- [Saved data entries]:

--------------------

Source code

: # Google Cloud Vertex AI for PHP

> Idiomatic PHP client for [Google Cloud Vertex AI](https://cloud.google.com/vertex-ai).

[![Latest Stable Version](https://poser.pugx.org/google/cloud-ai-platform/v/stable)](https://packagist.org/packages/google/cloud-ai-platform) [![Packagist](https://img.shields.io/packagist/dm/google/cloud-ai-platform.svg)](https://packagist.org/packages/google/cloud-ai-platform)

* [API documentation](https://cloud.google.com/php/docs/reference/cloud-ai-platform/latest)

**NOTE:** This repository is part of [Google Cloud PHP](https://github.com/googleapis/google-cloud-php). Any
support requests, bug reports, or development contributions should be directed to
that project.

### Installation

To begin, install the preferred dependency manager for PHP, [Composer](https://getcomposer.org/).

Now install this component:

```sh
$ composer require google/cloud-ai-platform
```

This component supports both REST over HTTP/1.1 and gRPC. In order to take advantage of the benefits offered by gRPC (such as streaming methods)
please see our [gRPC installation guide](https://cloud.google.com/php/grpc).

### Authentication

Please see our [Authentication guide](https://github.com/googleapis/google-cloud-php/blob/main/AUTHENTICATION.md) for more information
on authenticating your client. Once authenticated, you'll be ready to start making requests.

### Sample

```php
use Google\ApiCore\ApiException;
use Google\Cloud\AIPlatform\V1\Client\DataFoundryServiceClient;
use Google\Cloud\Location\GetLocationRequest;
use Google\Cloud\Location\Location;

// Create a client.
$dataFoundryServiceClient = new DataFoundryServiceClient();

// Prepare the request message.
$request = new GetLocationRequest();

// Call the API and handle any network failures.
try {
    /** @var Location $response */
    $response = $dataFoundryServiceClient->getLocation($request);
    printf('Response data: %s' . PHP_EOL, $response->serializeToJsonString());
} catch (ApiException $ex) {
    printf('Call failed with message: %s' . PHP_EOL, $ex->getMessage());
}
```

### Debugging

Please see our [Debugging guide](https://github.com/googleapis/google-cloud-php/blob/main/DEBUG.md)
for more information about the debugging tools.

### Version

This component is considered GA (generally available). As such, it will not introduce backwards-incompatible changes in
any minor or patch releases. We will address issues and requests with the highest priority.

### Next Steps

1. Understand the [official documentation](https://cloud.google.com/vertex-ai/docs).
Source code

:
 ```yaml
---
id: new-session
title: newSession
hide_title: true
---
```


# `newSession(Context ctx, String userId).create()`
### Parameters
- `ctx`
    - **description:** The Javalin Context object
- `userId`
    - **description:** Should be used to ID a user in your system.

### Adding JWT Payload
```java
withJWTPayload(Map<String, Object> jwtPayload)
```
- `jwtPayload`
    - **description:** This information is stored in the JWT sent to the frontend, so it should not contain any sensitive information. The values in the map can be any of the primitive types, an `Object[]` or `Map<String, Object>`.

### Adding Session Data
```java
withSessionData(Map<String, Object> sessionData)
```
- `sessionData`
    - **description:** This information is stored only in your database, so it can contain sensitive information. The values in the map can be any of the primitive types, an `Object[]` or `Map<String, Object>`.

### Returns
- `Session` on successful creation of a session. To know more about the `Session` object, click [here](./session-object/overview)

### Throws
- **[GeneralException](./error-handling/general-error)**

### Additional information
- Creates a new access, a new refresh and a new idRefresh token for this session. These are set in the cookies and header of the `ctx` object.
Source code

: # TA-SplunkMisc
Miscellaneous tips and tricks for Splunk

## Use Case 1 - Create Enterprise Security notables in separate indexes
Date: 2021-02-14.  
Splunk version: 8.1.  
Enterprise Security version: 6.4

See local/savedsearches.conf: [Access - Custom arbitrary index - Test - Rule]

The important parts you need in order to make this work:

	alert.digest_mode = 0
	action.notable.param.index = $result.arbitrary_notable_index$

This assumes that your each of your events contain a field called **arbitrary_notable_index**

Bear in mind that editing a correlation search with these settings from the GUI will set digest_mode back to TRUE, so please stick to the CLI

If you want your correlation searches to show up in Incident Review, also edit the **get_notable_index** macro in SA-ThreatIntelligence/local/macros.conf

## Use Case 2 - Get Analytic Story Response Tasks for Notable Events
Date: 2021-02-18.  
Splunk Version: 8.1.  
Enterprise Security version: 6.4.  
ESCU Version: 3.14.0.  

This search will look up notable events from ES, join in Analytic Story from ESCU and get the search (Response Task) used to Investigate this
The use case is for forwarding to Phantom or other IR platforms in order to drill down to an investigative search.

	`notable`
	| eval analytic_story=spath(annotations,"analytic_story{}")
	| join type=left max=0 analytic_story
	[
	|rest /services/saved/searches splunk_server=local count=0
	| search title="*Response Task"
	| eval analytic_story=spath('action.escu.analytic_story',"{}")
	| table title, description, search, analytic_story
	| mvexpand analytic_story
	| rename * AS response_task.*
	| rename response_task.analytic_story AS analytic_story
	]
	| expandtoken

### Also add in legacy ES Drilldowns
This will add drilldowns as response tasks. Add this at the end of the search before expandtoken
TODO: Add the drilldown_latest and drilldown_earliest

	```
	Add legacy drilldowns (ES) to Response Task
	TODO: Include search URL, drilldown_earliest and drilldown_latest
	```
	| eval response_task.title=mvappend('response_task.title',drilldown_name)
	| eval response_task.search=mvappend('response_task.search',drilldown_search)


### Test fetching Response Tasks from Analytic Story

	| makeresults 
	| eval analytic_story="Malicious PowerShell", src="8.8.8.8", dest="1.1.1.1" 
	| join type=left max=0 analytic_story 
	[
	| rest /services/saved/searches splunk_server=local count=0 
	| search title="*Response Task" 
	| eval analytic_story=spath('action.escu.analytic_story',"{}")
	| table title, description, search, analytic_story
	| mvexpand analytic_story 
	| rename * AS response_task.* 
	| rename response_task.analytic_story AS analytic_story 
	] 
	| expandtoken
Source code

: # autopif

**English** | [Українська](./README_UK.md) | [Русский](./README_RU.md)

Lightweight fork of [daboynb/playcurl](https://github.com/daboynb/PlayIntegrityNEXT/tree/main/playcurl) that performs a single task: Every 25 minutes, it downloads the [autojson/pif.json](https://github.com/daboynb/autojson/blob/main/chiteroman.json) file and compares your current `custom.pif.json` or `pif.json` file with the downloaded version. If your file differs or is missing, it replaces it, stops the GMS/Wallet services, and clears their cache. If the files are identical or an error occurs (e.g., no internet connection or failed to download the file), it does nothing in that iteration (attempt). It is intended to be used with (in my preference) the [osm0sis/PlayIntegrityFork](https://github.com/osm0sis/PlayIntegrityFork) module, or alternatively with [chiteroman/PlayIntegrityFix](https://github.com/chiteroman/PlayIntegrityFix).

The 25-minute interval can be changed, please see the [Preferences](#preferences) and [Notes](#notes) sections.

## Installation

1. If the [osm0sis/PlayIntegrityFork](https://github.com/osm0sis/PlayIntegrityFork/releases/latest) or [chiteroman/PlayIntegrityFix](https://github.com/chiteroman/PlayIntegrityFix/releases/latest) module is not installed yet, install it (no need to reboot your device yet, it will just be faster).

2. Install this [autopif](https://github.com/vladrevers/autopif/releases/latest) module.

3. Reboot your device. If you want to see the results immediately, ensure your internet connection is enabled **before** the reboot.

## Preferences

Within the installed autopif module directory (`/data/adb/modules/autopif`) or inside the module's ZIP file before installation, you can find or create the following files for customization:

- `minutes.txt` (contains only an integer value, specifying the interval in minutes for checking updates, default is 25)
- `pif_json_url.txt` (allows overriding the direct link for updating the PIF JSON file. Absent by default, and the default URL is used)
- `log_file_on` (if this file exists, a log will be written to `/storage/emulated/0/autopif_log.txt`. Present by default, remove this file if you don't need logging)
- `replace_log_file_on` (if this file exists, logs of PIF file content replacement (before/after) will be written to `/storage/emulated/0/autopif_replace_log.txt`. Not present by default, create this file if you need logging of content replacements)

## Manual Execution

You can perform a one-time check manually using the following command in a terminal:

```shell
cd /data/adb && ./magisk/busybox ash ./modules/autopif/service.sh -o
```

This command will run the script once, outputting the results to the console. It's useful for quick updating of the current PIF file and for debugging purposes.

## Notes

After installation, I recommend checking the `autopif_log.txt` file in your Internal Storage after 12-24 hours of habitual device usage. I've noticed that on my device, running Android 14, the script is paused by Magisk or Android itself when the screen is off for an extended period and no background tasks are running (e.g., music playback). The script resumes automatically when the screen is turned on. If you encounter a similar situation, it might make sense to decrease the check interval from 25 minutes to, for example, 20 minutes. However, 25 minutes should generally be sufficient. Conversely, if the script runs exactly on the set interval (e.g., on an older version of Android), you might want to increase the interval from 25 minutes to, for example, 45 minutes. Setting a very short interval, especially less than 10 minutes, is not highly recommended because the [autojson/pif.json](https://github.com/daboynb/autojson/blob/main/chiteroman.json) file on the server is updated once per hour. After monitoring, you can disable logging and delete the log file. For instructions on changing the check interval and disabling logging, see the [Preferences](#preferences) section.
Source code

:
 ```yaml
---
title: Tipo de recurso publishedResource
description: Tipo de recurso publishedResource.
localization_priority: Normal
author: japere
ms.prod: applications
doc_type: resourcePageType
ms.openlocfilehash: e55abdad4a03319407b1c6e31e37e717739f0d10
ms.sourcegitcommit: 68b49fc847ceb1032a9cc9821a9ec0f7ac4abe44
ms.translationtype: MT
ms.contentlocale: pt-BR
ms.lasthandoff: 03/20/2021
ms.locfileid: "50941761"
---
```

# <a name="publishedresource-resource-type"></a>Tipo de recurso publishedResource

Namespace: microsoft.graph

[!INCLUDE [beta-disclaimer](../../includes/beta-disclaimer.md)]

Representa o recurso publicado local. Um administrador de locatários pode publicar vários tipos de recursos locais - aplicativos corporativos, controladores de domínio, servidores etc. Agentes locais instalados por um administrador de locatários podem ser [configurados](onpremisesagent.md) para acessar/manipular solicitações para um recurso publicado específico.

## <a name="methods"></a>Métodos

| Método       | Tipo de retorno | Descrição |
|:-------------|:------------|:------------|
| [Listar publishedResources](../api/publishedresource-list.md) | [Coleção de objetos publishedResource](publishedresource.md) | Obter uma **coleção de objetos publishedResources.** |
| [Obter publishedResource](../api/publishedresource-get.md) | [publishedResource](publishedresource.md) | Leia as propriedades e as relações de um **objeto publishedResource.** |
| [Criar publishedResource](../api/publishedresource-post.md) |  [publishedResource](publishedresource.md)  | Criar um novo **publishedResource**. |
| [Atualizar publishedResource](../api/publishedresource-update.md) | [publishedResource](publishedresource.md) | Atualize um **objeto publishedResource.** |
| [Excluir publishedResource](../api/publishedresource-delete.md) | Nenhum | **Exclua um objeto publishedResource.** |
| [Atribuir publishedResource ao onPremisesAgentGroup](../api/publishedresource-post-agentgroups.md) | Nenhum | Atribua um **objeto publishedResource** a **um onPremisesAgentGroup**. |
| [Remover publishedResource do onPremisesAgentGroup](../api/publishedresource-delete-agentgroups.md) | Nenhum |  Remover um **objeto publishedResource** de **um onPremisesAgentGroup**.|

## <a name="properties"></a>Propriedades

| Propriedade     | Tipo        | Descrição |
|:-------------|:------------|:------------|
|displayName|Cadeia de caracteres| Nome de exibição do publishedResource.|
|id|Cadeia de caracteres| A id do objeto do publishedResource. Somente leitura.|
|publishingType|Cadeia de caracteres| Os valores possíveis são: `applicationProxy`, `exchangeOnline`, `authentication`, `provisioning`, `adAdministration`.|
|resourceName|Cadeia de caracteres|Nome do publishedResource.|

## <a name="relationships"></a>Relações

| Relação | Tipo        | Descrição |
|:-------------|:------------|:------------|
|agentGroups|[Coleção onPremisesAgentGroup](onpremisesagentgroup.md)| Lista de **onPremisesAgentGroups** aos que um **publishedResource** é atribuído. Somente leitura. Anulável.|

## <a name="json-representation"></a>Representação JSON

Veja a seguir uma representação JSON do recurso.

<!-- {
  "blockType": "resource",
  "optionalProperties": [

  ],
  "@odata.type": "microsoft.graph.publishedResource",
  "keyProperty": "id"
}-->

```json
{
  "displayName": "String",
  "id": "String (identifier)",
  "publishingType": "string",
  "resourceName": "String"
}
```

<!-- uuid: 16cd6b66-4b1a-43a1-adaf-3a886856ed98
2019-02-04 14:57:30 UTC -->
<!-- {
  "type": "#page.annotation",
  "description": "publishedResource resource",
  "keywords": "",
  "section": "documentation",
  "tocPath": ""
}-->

--------------------

- [Problem details]:
Please list every line of the records that contains "failed".

- [Response to the task]:
    printf('Call failed with message: %s' . PHP_EOL, $ex->getMessage());
Lightweight fork of [daboynb/playcurl](https://github.com/daboynb/PlayIntegrityNEXT/tree/main/playcurl) that performs a single task: Every 25 minutes, it downloads the [autojson/pif.json](https://github.com/daboynb/autojson/blob/main/chiteroman.json) file and compares your current `custom.pif.json` or `pif.json` file with the downloaded version. If your file differs or is missing, it replaces it, stops the GMS/Wallet services, and clears their cache. If the files are identical or an error occurs (e.g., no internet connection or failed to download the file), it does nothing in that iteration (attempt). It is intended to be used with (in my preference) the [osm0sis/PlayIntegrityFork](https://github.com/osm0sis/PlayIntegrityFork) module, or alternatively with [chiteroman/PlayIntegrityFix](https://github.com/chiteroman/PlayIntegrityFix).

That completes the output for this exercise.